I believe #958 also suffers from this issue.

Does this close any currently open issues?

Related to #1073 , #958

lostmsu · 2020-03-03T05:08:10Z

@amos402 can you take a look at this one. How does it affect Finalizer?

filmor · 2020-03-03T08:26:06Z

The term run is a bit generic, and the private values should be prefixed by an underscore (I know that this is not everywhere the case, I'll try to watch out for it on future PRs). Apart from this I think this is an elegant solution, although I'm not quite sure whether the interlocked read is really required. Can new PyObjects be created while Initialize is running?

lostmsu · 2020-03-03T08:28:45Z

@filmor the finalizer, that calls Runtime.GetRun() will run from .NET finalizer thread, which is always a dedicated thread. So at least the finalizer thread and the thread, that runs Runtime.Initialize must somehow synchronize.

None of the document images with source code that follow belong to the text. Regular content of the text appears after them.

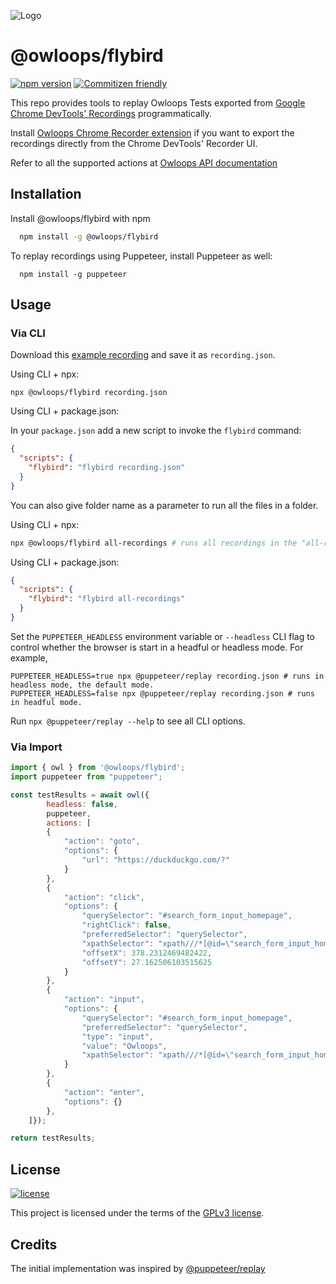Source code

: 
![Logo](https://i.imgur.com/SCSk0rX.png)


# @owloops/flybird

[![npm version](https://img.shields.io/npm/v/@owloops/flybird)](https://www.npmjs.com/package/@owloops/flybird) [![Commitizen friendly](https://img.shields.io/badge/commitizen-friendly-brightgreen.svg)](http://commitizen.github.io/cz-cli/)

This repo provides tools to replay Owloops Tests exported from [Google Chrome DevTools' Recordings](https://goo.gle/devtools-recorder) programmatically.

Install [Owloops Chrome Recorder extension](https://github.com/Owloops/owloops-chrome-recorder-extension) if you want to export the recordings directly from the Chrome DevTools' Recorder UI.

Refer to all the supported actions at [Owloops API documentation](https://owloops.readme.io/reference/goto)
## Installation

Install @owloops/flybird with npm

```bash
  npm install -g @owloops/flybird
```
    
To replay recordings using Puppeteer, install Puppeteer as well:

```
  npm install -g puppeteer
```
## Usage

### Via CLI

Download this [example recording](examples/aiprinted.json) and save it as `recording.json`.

Using CLI + npx:

```
npx @owloops/flybird recording.json
```

Using CLI + package.json:

In your `package.json` add a new script to invoke the `flybird` command:

```json
{
  "scripts": {
    "flybird": "flybird recording.json"
  }
}
```

You can also give folder name as a parameter to run all the files in a folder.

Using CLI + npx:

```bash
npx @owloops/flybird all-recordings # runs all recordings in the "all-recordings" folder.
```

Using CLI + package.json:

```json
{
  "scripts": {
    "flybird": "flybird all-recordings"
  }
}
```

Set the `PUPPETEER_HEADLESS` environment variable or `--headless` CLI flag to control whether the browser is start in a headful or headless mode. For example,

```
PUPPETEER_HEADLESS=true npx @puppeteer/replay recording.json # runs in headless mode, the default mode.
PUPPETEER_HEADLESS=false npx @puppeteer/replay recording.json # runs in headful mode.
```

Run `npx @puppeteer/replay --help` to see all CLI options.

### Via Import

```js
import { owl } from '@owloops/flybird';
import puppeteer from "puppeteer";

const testResults = await owl({
        headless: false,
        puppeteer,
        actions: [
        {
            "action": "goto",
            "options": {
                "url": "https://duckduckgo.com/?"
            }
        },
        {
            "action": "click",
            "options": {
                "querySelector": "#search_form_input_homepage",
                "rightClick": false,
                "preferredSelector": "querySelector",
                "xpathSelector": "xpath///*[@id=\"search_form_input_homepage\"]",
                "offsetX": 378.2312469482422,
                "offsetY": 27.162506103515625
            }
        },
        {
            "action": "input",
            "options": {
                "querySelector": "#search_form_input_homepage",
                "preferredSelector": "querySelector",
                "type": "input",
                "value": "Owloops",
                "xpathSelector": "xpath///*[@id=\"search_form_input_homepage\"]"
            }
        },
        {
            "action": "enter",
            "options": {}
        },
    ]});

return testResults;
```
## License

[![license](https://img.shields.io/badge/License-GNU%20GPLv3-blue.svg)](https://github.com/Owloops/flybird/blob/master/LICENSE)

This project is licensed under the terms of the [GPLv3 license](/LICENSE).

## Credits

The initial implementation was inspired by [@puppeteer/replay](https://github.com/puppeteer/replay)
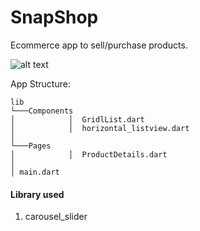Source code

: # SnapShop

Ecommerce app to sell/purchase products.

![alt text](https://i.imgur.com/EO6G6VY.gifv)


App Structure: 

```
lib    
└───Components
│            │  GridlList.dart
│            │  horizontal_listview.dart
│
└───Pages
│            │  ProductDetails.dart
│
│ main.dart                            
```         

#### Library used
1. carousel_slider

lostmsu · 2020-03-03T08:32:05Z

@filmor , BTW, this is not a fix. I just wanted to see if the PR would have the problem stand out in a CI run (which it does, but only a few tests fail; the effect would be much more dramatic, if Finalizer would not simply eat all exceptions, that happens on a scale).

filmor · 2020-03-03T09:46:25Z

But can't this be handled by simply locking a mutex in the thread and Initialize?

lostmsu · 2020-03-04T18:31:50Z

But can't this be handled by simply locking a mutex in the thread and Initialize?

That would have basically the same effect at slightly higher cost.

We need input here to decide what to do with the problem. @amos402 @benoithudson @Martin-Molinero

After giving this some thought, I feel we might need to explicitly call GC.Collect and GC.WaitForPendingFinalizers in PythonEngine.Shutdown so that all dead .NET objects holding references to Python objects would release them to let Py_Finalize collect as much Python memory as possible before the run/generation ends.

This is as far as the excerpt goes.